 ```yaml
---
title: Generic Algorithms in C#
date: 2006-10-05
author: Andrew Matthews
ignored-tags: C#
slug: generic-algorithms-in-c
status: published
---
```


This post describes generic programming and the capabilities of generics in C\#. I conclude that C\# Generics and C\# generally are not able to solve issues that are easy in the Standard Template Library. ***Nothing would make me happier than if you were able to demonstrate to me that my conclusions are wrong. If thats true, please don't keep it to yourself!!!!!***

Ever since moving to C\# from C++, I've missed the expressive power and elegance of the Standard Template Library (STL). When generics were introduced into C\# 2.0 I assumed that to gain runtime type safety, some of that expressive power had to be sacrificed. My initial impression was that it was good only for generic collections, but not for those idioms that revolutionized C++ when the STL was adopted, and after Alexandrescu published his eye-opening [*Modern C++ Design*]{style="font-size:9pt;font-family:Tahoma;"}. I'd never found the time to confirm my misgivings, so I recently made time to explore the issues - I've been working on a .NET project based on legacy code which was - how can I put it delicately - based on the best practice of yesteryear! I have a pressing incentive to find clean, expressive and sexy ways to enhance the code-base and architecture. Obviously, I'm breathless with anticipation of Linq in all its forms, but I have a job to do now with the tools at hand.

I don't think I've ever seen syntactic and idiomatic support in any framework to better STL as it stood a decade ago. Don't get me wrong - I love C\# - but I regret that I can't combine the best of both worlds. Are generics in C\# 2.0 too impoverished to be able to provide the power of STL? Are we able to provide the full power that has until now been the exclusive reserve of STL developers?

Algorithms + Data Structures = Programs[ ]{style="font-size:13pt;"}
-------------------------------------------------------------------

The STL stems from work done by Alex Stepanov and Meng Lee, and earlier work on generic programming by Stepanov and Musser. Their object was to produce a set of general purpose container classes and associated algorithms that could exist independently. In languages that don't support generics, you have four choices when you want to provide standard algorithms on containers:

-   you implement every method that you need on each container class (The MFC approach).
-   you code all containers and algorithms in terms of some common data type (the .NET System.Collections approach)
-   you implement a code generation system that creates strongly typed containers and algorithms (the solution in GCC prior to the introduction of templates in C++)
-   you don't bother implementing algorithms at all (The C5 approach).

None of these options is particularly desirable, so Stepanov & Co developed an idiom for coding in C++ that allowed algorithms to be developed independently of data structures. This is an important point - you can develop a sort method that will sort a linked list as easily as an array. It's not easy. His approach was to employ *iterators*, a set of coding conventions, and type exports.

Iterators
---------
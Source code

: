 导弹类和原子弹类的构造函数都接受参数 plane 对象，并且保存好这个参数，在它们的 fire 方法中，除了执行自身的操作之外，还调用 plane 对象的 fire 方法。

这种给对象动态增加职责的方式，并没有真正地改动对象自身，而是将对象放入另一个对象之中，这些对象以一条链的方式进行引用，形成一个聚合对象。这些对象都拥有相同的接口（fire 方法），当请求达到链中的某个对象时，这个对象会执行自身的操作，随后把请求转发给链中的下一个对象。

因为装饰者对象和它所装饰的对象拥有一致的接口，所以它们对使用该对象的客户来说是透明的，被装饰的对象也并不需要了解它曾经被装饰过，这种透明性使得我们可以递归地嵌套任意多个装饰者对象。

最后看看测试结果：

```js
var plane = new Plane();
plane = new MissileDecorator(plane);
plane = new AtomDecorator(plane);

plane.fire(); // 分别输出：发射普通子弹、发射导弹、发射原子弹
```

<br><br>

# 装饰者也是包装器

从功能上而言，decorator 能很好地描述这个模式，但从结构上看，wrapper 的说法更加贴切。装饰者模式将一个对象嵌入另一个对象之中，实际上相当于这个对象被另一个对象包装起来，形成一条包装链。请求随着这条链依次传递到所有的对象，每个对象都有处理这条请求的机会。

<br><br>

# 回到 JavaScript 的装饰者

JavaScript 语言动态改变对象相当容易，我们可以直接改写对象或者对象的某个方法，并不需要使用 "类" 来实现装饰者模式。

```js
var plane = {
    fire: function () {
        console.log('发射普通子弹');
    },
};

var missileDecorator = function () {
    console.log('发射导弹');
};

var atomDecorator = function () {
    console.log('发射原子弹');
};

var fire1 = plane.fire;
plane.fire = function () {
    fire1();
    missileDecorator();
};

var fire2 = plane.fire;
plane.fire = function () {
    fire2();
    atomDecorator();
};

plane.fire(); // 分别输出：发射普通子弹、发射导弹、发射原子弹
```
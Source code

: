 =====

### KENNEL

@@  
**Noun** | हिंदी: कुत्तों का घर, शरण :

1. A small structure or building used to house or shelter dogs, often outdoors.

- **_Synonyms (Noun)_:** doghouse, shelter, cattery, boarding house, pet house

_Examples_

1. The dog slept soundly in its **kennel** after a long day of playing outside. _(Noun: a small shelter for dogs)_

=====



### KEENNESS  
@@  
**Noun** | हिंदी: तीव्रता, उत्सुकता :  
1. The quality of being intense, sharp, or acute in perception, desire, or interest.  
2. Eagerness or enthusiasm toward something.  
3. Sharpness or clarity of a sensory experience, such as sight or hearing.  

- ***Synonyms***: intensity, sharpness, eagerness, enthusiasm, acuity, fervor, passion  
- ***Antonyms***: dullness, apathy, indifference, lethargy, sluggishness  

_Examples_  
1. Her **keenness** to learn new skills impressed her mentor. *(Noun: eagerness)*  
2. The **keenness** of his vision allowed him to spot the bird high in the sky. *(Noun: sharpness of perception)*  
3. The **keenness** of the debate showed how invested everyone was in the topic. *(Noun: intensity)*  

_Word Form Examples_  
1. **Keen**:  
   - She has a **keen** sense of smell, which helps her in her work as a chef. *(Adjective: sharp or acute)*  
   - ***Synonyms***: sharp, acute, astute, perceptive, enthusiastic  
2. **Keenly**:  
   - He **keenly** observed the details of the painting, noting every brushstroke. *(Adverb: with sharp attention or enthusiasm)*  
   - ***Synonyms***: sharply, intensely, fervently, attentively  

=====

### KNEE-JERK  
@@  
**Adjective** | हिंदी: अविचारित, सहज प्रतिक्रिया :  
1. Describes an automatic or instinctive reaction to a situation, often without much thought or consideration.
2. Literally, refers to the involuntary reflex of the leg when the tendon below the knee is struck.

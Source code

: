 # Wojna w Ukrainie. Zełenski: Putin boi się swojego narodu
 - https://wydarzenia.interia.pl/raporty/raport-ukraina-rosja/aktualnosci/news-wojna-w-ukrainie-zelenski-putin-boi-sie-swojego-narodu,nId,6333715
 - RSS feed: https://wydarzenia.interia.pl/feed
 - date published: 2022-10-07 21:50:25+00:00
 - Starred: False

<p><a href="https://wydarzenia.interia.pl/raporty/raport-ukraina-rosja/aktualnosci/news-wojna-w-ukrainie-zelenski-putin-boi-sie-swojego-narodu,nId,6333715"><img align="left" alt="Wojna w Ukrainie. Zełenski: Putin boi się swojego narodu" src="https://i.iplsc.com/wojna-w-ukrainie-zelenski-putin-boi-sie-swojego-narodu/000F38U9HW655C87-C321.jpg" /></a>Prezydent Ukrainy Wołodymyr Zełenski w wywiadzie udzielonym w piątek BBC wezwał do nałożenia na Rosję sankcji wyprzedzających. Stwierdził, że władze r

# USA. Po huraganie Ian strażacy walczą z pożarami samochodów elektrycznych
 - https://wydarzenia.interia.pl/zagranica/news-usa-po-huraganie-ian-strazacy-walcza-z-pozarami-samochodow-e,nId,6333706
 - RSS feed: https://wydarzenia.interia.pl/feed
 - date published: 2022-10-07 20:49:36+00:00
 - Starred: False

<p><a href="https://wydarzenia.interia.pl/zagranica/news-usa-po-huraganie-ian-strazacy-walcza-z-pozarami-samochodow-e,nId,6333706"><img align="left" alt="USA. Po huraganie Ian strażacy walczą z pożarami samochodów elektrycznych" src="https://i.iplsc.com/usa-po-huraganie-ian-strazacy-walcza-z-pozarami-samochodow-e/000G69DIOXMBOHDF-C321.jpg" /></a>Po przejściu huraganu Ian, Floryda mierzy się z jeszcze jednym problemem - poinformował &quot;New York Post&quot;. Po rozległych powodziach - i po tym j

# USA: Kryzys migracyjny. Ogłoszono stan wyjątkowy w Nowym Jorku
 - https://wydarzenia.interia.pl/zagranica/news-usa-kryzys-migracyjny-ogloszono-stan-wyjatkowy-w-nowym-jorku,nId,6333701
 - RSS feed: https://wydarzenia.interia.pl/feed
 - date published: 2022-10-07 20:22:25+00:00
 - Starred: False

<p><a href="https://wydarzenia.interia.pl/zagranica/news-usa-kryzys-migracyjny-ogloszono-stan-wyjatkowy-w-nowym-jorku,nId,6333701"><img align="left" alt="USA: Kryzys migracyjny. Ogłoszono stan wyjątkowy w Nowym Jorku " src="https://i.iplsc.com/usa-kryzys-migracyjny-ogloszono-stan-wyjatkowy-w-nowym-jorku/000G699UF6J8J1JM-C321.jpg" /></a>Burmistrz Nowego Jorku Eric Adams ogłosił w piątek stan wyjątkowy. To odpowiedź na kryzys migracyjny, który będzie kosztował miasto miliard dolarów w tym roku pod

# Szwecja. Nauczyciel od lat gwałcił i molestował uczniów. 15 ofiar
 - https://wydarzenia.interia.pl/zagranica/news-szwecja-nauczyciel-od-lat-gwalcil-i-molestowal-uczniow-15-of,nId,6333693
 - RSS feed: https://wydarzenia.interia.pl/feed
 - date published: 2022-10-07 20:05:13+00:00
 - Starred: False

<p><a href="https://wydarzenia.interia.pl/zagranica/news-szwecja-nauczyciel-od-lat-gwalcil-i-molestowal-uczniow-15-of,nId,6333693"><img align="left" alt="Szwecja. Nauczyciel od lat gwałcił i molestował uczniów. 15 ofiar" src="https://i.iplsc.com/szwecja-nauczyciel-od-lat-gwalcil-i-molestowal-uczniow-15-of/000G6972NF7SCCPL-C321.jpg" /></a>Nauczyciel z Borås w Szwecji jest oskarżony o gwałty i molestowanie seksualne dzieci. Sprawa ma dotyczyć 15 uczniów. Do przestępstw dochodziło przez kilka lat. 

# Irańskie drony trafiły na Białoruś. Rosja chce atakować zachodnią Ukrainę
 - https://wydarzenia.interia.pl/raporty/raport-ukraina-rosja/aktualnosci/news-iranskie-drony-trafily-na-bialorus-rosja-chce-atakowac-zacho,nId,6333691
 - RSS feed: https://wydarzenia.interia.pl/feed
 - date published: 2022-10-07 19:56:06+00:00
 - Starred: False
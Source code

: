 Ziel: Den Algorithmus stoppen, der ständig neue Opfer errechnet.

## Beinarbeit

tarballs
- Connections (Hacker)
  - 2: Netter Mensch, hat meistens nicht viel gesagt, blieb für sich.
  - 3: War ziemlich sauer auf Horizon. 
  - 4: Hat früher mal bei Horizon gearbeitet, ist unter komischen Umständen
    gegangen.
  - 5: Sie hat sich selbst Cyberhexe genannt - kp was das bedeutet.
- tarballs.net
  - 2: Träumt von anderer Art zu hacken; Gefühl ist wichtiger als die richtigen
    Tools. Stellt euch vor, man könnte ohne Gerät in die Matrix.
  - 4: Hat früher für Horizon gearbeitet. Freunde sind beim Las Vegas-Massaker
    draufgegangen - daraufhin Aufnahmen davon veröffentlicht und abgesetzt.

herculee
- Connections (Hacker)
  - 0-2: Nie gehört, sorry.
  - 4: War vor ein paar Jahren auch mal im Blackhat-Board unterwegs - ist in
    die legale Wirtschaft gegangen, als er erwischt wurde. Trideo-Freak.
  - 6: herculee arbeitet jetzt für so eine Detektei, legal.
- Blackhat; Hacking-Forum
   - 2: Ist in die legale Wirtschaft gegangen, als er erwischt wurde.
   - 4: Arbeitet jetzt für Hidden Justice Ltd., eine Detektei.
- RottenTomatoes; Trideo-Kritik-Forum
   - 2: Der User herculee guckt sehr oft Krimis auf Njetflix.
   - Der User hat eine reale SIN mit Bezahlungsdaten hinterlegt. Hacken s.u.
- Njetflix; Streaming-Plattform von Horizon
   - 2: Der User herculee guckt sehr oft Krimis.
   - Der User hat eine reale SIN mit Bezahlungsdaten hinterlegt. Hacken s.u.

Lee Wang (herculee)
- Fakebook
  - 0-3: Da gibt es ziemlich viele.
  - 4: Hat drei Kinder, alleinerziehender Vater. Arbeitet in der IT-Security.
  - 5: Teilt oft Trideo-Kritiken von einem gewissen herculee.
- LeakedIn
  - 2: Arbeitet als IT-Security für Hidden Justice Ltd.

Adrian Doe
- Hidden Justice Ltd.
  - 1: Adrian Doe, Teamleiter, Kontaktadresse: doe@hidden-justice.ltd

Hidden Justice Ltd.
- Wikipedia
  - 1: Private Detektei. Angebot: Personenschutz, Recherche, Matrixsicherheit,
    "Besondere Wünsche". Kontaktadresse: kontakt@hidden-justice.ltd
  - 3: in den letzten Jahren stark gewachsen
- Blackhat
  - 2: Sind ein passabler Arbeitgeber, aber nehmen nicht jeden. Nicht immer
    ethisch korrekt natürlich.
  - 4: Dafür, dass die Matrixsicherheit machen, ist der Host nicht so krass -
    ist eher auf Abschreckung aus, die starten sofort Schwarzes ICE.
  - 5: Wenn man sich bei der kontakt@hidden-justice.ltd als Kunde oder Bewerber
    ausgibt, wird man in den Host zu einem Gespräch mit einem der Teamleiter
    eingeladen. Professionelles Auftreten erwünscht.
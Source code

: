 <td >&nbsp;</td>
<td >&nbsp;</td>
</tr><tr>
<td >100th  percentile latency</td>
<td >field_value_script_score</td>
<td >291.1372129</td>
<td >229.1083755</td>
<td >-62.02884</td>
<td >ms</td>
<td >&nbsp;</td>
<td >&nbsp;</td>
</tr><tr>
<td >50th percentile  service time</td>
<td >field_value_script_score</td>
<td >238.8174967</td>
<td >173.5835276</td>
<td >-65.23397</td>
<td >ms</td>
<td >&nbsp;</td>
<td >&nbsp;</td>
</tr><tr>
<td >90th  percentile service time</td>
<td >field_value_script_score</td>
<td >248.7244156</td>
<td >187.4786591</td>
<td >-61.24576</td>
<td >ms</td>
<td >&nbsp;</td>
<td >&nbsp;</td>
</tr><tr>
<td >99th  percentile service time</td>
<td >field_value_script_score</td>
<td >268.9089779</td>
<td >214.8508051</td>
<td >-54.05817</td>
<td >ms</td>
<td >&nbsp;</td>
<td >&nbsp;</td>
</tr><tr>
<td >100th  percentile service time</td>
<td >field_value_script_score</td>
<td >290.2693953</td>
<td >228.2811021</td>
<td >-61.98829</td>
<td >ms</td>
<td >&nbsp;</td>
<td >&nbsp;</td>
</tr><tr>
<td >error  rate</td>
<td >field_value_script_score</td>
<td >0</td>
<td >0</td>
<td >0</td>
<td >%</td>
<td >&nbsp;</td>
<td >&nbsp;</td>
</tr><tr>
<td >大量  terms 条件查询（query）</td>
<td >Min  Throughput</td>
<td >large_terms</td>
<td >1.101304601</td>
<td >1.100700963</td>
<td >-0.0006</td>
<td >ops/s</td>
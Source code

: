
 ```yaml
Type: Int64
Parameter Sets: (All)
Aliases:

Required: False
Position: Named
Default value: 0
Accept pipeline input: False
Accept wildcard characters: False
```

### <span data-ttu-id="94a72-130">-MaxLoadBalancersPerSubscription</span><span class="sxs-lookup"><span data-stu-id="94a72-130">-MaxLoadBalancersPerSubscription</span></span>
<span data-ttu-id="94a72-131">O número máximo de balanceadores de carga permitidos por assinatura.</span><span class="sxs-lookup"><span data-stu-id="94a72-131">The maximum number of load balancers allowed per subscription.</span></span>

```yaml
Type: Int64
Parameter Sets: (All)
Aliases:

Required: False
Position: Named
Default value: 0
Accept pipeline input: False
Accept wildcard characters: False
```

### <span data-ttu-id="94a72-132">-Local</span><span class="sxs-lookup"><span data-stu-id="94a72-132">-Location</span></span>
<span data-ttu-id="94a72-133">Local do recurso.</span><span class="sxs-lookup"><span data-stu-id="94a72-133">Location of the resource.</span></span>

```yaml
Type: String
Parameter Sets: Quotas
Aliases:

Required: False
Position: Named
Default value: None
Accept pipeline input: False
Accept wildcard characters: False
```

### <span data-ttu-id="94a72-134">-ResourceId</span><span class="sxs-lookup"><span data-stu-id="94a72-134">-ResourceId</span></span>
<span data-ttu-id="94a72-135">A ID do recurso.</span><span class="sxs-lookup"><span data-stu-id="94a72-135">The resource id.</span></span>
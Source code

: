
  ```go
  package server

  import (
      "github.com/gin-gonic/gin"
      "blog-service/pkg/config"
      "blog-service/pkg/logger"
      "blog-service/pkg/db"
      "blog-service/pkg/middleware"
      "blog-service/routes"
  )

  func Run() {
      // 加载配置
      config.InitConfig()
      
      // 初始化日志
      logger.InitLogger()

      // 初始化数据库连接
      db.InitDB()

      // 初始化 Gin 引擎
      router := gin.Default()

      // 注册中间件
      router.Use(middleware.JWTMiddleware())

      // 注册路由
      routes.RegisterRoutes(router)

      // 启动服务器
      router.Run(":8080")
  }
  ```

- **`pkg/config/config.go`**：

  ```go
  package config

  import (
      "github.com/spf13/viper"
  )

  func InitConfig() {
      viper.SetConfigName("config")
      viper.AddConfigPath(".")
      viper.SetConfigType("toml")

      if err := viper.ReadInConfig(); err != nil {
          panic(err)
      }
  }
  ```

> Exercise
List each line in the listing that contains the string "approach".

> The answer
-   you implement every method that you need on each container class (The MFC approach).
-   you code all containers and algorithms in terms of some common data type (the .NET System.Collections approach)
-   you don't bother implementing algorithms at all (The C5 approach).
None of these options is particularly desirable, so Stepanov & Co developed an idiom for coding in C++ that allowed algorithms to be developed independently of data structures. This is an important point - you can develop a sort method that will sort a linked list as easily as an array. It's not easy. His approach was to employ *iterators*, a set of coding conventions, and type exports.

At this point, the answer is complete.